- _Work instruction_: Begin with the line containing "contenente le perturbazioni" and reproduce it and all later lines exactly, through the last line of the records. Add nothing else.

====== Available records

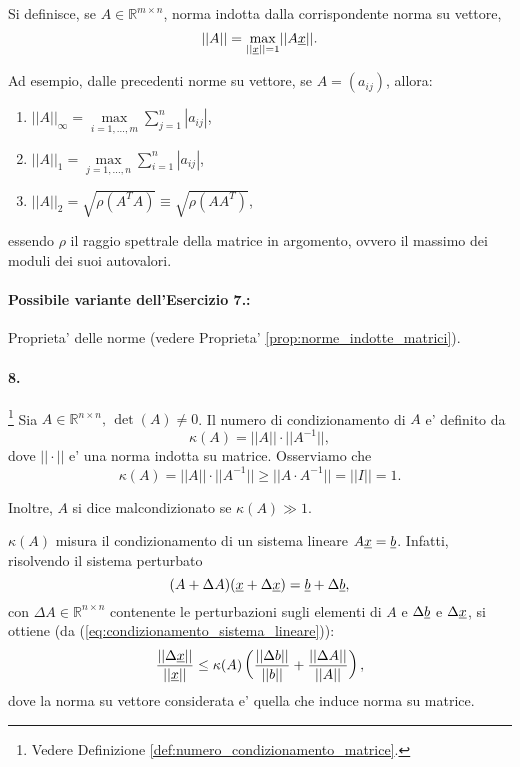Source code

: Si definisce, se $A\in\mathbb{R}^{m\times n}$, norma indotta dalla corrispondente norma su vettore,
\begin{equation*}
	||A|| = \underset{||\uline x|| = 1}{\max}||A \uline x||.
\end{equation*}

Ad esempio, dalle precedenti norme su vettore, se $A=(a_{ij})$, allora:
\begin{enumerate}
	\item $||A||_\infty = \underset{i = 1, \hdots, m}{\max} \sum_{j=1}^{n}|a_{ij}|$,
	\item $||A||_1 = \underset{j = 1,\hdots, n}{\max}\sum_{i = 1}^{n}|a_{ij}|$,
	\item $||A||_2 =\sqrt{\rho(A^T A)} \equiv \sqrt{\rho (AA^T)}$,
\end{enumerate}
essendo $\rho$ il raggio spettrale della matrice in argomento, ovvero il massimo dei moduli dei suoi autovalori.

\paragraph{Possibile variante dell'Esercizio 7.:} Proprieta' delle norme (vedere Proprieta' \ref{prop:norme_indotte_matrici}).

\paragraph{8.}\footnote{Vedere Definizione \ref{def:numero_condizionamento_matrice}.} Sia $A\in\mathbb{R}^{n\times n},\, \det(A) \neq 0$. Il numero di condizionamento di $A$ e' definito da
\begin{equation*}
	\kappa(A) = ||A||\cdot||A^{-1}||,
\end{equation*}
dove $||\cdot||$ e' una norma indotta su matrice. Osserviamo che
\begin{equation*}
	\kappa(A) = ||A||\cdot||A^{-1}|| \geq ||A\cdot A^{-1}|| = ||I|| = 1.
\end{equation*}

Inoltre, $A$ si dice malcondizionato se $\kappa(A)\gg 1$.

$\kappa(A)$ misura il condizionamento di un sistema lineare $A\uline x = \uline b$. Infatti, risolvendo il sistema perturbato
\begin{equation*}
	(A+\Delta A) (\uline x + \Delta\uline x) = \uline b + \Delta\uline b,
\end{equation*}
con $\Delta A\in\mathbb{R}^{n\times n}$ contenente le perturbazioni sugli elementi di $A$ e $\Delta\uline b$ e $\Delta\uline x$, si ottiene (da (\ref{eq:condizionamento_sistema_lineare})):
\begin{equation*}
	 \frac{||\Delta \uline x||}{||\uline x||} \leq \kappa(A)\left(\frac{||\Delta b||}{||b||} + \frac{||\Delta A||}{||A||}\right),
\end{equation*}
dove la norma su vettore considerata e' quella che induce norma su matrice.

============

- _Answer space_:
con $\Delta A\in\mathbb{R}^{n\times n}$ contenente le perturbazioni sugli elementi di $A$ e $\Delta\uline b$ e $\Delta\uline x$, si ottiene (da (\ref{eq:condizionamento_sistema_lineare})):
\begin{equation*}
	 \frac{||\Delta \uline x||}{||\uline x||} \leq \kappa(A)\left(\frac{||\Delta b||}{||b||} + \frac{||\Delta A||}{||A||}\right),
\end{equation*}
dove la norma su vettore considerata e' quella che induce norma su matrice.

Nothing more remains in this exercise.